Servier and Pfizer Inc. announced that results from the two phase 1 trials with UCART19, the allogeneic anti-CD19 CAR T-cell product being developed by Servier and Pfizer, will be presented during the European society for Blood and Marrow Transplantation (EBMT) Annual Meeting to be held from March 18 to 21, 2018 in Lisbon, Portugal.

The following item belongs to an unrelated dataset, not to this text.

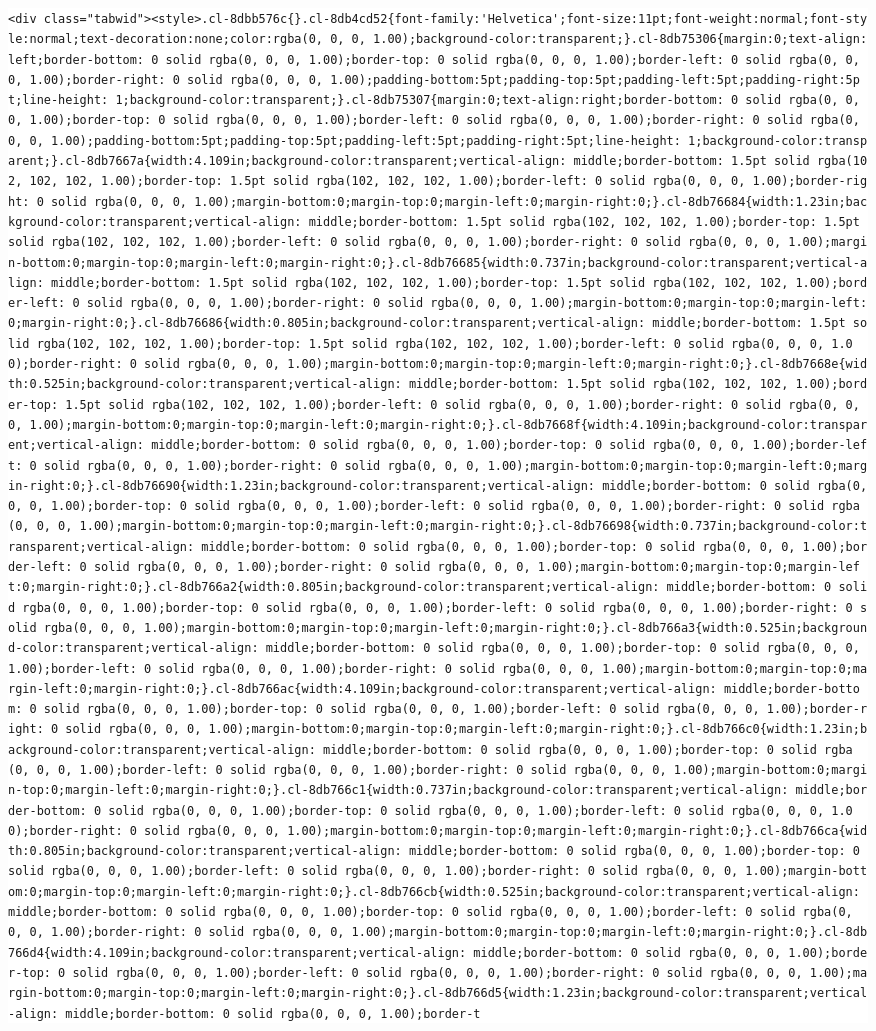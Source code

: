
 ```{=html}
<div class="tabwid"><style>.cl-8dbb576c{}.cl-8db4cd52{font-family:'Helvetica';font-size:11pt;font-weight:normal;font-style:normal;text-decoration:none;color:rgba(0, 0, 0, 1.00);background-color:transparent;}.cl-8db75306{margin:0;text-align:left;border-bottom: 0 solid rgba(0, 0, 0, 1.00);border-top: 0 solid rgba(0, 0, 0, 1.00);border-left: 0 solid rgba(0, 0, 0, 1.00);border-right: 0 solid rgba(0, 0, 0, 1.00);padding-bottom:5pt;padding-top:5pt;padding-left:5pt;padding-right:5pt;line-height: 1;background-color:transparent;}.cl-8db75307{margin:0;text-align:right;border-bottom: 0 solid rgba(0, 0, 0, 1.00);border-top: 0 solid rgba(0, 0, 0, 1.00);border-left: 0 solid rgba(0, 0, 0, 1.00);border-right: 0 solid rgba(0, 0, 0, 1.00);padding-bottom:5pt;padding-top:5pt;padding-left:5pt;padding-right:5pt;line-height: 1;background-color:transparent;}.cl-8db7667a{width:4.109in;background-color:transparent;vertical-align: middle;border-bottom: 1.5pt solid rgba(102, 102, 102, 1.00);border-top: 1.5pt solid rgba(102, 102, 102, 1.00);border-left: 0 solid rgba(0, 0, 0, 1.00);border-right: 0 solid rgba(0, 0, 0, 1.00);margin-bottom:0;margin-top:0;margin-left:0;margin-right:0;}.cl-8db76684{width:1.23in;background-color:transparent;vertical-align: middle;border-bottom: 1.5pt solid rgba(102, 102, 102, 1.00);border-top: 1.5pt solid rgba(102, 102, 102, 1.00);border-left: 0 solid rgba(0, 0, 0, 1.00);border-right: 0 solid rgba(0, 0, 0, 1.00);margin-bottom:0;margin-top:0;margin-left:0;margin-right:0;}.cl-8db76685{width:0.737in;background-color:transparent;vertical-align: middle;border-bottom: 1.5pt solid rgba(102, 102, 102, 1.00);border-top: 1.5pt solid rgba(102, 102, 102, 1.00);border-left: 0 solid rgba(0, 0, 0, 1.00);border-right: 0 solid rgba(0, 0, 0, 1.00);margin-bottom:0;margin-top:0;margin-left:0;margin-right:0;}.cl-8db76686{width:0.805in;background-color:transparent;vertical-align: middle;border-bottom: 1.5pt solid rgba(102, 102, 102, 1.00);border-top: 1.5pt solid rgba(102, 102, 102, 1.00);border-left: 0 solid rgba(0, 0, 0, 1.00);border-right: 0 solid rgba(0, 0, 0, 1.00);margin-bottom:0;margin-top:0;margin-left:0;margin-right:0;}.cl-8db7668e{width:0.525in;background-color:transparent;vertical-align: middle;border-bottom: 1.5pt solid rgba(102, 102, 102, 1.00);border-top: 1.5pt solid rgba(102, 102, 102, 1.00);border-left: 0 solid rgba(0, 0, 0, 1.00);border-right: 0 solid rgba(0, 0, 0, 1.00);margin-bottom:0;margin-top:0;margin-left:0;margin-right:0;}.cl-8db7668f{width:4.109in;background-color:transparent;vertical-align: middle;border-bottom: 0 solid rgba(0, 0, 0, 1.00);border-top: 0 solid rgba(0, 0, 0, 1.00);border-left: 0 solid rgba(0, 0, 0, 1.00);border-right: 0 solid rgba(0, 0, 0, 1.00);margin-bottom:0;margin-top:0;margin-left:0;margin-right:0;}.cl-8db76690{width:1.23in;background-color:transparent;vertical-align: middle;border-bottom: 0 solid rgba(0, 0, 0, 1.00);border-top: 0 solid rgba(0, 0, 0, 1.00);border-left: 0 solid rgba(0, 0, 0, 1.00);border-right: 0 solid rgba(0, 0, 0, 1.00);margin-bottom:0;margin-top:0;margin-left:0;margin-right:0;}.cl-8db76698{width:0.737in;background-color:transparent;vertical-align: middle;border-bottom: 0 solid rgba(0, 0, 0, 1.00);border-top: 0 solid rgba(0, 0, 0, 1.00);border-left: 0 solid rgba(0, 0, 0, 1.00);border-right: 0 solid rgba(0, 0, 0, 1.00);margin-bottom:0;margin-top:0;margin-left:0;margin-right:0;}.cl-8db766a2{width:0.805in;background-color:transparent;vertical-align: middle;border-bottom: 0 solid rgba(0, 0, 0, 1.00);border-top: 0 solid rgba(0, 0, 0, 1.00);border-left: 0 solid rgba(0, 0, 0, 1.00);border-right: 0 solid rgba(0, 0, 0, 1.00);margin-bottom:0;margin-top:0;margin-left:0;margin-right:0;}.cl-8db766a3{width:0.525in;background-color:transparent;vertical-align: middle;border-bottom: 0 solid rgba(0, 0, 0, 1.00);border-top: 0 solid rgba(0, 0, 0, 1.00);border-left: 0 solid rgba(0, 0, 0, 1.00);border-right: 0 solid rgba(0, 0, 0, 1.00);margin-bottom:0;margin-top:0;margin-left:0;margin-right:0;}.cl-8db766ac{width:4.109in;background-color:transparent;vertical-align: middle;border-bottom: 0 solid rgba(0, 0, 0, 1.00);border-top: 0 solid rgba(0, 0, 0, 1.00);border-left: 0 solid rgba(0, 0, 0, 1.00);border-right: 0 solid rgba(0, 0, 0, 1.00);margin-bottom:0;margin-top:0;margin-left:0;margin-right:0;}.cl-8db766c0{width:1.23in;background-color:transparent;vertical-align: middle;border-bottom: 0 solid rgba(0, 0, 0, 1.00);border-top: 0 solid rgba(0, 0, 0, 1.00);border-left: 0 solid rgba(0, 0, 0, 1.00);border-right: 0 solid rgba(0, 0, 0, 1.00);margin-bottom:0;margin-top:0;margin-left:0;margin-right:0;}.cl-8db766c1{width:0.737in;background-color:transparent;vertical-align: middle;border-bottom: 0 solid rgba(0, 0, 0, 1.00);border-top: 0 solid rgba(0, 0, 0, 1.00);border-left: 0 solid rgba(0, 0, 0, 1.00);border-right: 0 solid rgba(0, 0, 0, 1.00);margin-bottom:0;margin-top:0;margin-left:0;margin-right:0;}.cl-8db766ca{width:0.805in;background-color:transparent;vertical-align: middle;border-bottom: 0 solid rgba(0, 0, 0, 1.00);border-top: 0 solid rgba(0, 0, 0, 1.00);border-left: 0 solid rgba(0, 0, 0, 1.00);border-right: 0 solid rgba(0, 0, 0, 1.00);margin-bottom:0;margin-top:0;margin-left:0;margin-right:0;}.cl-8db766cb{width:0.525in;background-color:transparent;vertical-align: middle;border-bottom: 0 solid rgba(0, 0, 0, 1.00);border-top: 0 solid rgba(0, 0, 0, 1.00);border-left: 0 solid rgba(0, 0, 0, 1.00);border-right: 0 solid rgba(0, 0, 0, 1.00);margin-bottom:0;margin-top:0;margin-left:0;margin-right:0;}.cl-8db766d4{width:4.109in;background-color:transparent;vertical-align: middle;border-bottom: 0 solid rgba(0, 0, 0, 1.00);border-top: 0 solid rgba(0, 0, 0, 1.00);border-left: 0 solid rgba(0, 0, 0, 1.00);border-right: 0 solid rgba(0, 0, 0, 1.00);margin-bottom:0;margin-top:0;margin-left:0;margin-right:0;}.cl-8db766d5{width:1.23in;background-color:transparent;vertical-align: middle;border-bottom: 0 solid rgba(0, 0, 0, 1.00);border-t
```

UCART19 is an allogeneic CAR T-cell product candidate being developed for treatment of CD19-expressing hematological malignancies, gene edited with TALEN. UCART19 is initially being developed in acute lymphoblastic leukemia (ALL) and is currently in Phase I. The current approach with UCART19 is based on the preliminary positive results from clinical trials using autologous products based on the CAR technology. UCART19 has the potential to overcome the limitation of the current autologous approach by providing an allogeneic, frozen, “off-the-shelf” T cell based medicinal product.
Results from the CALM (UCART19 in Advanced Lymphoid Malignancies) study will be presented during an oral session by Reuben Benjamin, MD, PhD, Principal Investigator and consultant hematologist at King’s College Hospital, London, United Kingdom, on March 21, 2018 at 9:30 am (Room 5A). The CALM study is an open label, dose-escalation study designed to evaluate safety, tolerability and antileukemic activity of UCART19 in adult patients with relapsed or refractory CD19-positive B-cell acute lymphoblastic leukemia (B-ALL).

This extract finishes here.